This study is significant as it contributes to the growing corpus of research advocating for the utilization of Bayesian frameworks in the analysis of cross-sectional health data. As stated Bayesian approaches effectively incorporate uncertainty from several sources, including measurement error, missing data, and unobserved heterogeneity [8,7]. The current approach does this by integrating sensitivity and specificity assumptions into a framework for post-prediction correction.

The analysis utilizes simulated data; nonetheless, the framework and assumptions closely resemble DHS survey methodologies and the common tendencies of individuals to misclassify themselves in actual anthropometric assessments [19]. This approach resembles the validation techniques employed in previous Bayesian misclassification studies, such as wherein simulated validation facilitated the development of robust models prior to their application in real-world scenarios [25,26].

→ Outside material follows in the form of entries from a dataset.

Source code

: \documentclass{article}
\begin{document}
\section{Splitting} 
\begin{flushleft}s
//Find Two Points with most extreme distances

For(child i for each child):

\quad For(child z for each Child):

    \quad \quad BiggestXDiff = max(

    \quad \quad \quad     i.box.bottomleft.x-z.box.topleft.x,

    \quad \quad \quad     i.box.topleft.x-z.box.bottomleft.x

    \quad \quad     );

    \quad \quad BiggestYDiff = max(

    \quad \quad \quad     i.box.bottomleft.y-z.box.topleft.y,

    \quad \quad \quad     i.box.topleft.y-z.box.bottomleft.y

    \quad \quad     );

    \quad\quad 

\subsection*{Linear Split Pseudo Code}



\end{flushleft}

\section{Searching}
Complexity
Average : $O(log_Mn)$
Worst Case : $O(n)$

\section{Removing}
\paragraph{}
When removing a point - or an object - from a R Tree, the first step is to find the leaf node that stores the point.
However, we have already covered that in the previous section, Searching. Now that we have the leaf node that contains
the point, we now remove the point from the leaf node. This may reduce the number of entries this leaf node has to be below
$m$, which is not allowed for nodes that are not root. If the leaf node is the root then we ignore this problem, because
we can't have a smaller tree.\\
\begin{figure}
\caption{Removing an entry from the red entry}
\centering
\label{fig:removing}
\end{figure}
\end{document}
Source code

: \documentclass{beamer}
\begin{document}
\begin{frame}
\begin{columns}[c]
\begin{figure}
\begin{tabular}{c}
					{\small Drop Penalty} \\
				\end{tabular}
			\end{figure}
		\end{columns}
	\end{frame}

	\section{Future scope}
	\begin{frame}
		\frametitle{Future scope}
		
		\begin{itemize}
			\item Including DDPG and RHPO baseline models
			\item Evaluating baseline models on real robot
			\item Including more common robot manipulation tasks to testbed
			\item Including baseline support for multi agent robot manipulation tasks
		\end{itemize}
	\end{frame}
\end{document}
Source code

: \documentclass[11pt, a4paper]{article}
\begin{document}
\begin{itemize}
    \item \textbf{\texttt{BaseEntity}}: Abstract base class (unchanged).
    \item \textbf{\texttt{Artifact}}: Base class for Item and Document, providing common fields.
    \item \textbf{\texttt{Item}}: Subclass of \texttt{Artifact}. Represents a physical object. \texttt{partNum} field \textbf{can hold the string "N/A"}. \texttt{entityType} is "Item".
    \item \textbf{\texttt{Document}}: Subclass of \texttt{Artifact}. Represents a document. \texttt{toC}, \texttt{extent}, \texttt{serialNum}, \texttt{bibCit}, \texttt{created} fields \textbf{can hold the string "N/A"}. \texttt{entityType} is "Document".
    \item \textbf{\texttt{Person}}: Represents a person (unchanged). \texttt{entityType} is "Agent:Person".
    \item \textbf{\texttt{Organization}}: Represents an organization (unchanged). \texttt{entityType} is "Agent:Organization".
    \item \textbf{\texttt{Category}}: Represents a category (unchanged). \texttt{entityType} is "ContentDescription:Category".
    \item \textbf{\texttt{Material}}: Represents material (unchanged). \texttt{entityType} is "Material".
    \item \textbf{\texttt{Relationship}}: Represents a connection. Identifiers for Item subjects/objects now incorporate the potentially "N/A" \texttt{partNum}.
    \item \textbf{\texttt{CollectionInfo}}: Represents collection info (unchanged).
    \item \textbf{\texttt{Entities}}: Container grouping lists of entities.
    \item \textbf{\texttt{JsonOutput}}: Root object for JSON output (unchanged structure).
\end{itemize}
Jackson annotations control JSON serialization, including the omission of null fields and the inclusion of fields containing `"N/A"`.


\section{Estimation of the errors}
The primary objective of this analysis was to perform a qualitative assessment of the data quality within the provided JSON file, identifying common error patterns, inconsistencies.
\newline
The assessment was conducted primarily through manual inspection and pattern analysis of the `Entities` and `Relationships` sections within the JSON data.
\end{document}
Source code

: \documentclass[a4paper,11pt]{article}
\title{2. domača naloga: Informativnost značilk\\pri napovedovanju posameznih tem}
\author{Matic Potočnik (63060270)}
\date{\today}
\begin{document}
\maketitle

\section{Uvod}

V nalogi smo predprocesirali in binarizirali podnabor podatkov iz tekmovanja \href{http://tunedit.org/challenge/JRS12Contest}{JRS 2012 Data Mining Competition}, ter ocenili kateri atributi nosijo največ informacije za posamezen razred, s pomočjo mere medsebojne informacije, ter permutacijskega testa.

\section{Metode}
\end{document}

A significant aspect of the study is its examination of temporal changes through pooled cross- sectional data. Numerous prior studies examine measurement inaccuracy in a single survey wave. This study, conversely, examines the phenomenon longitudinally, enabling users to observe the temporal variations in the effects of misclassification. This tool enables real-time monitoring of SDG targets and indicates if variations in prevalence are genuine or merely due to unresolved misclassification.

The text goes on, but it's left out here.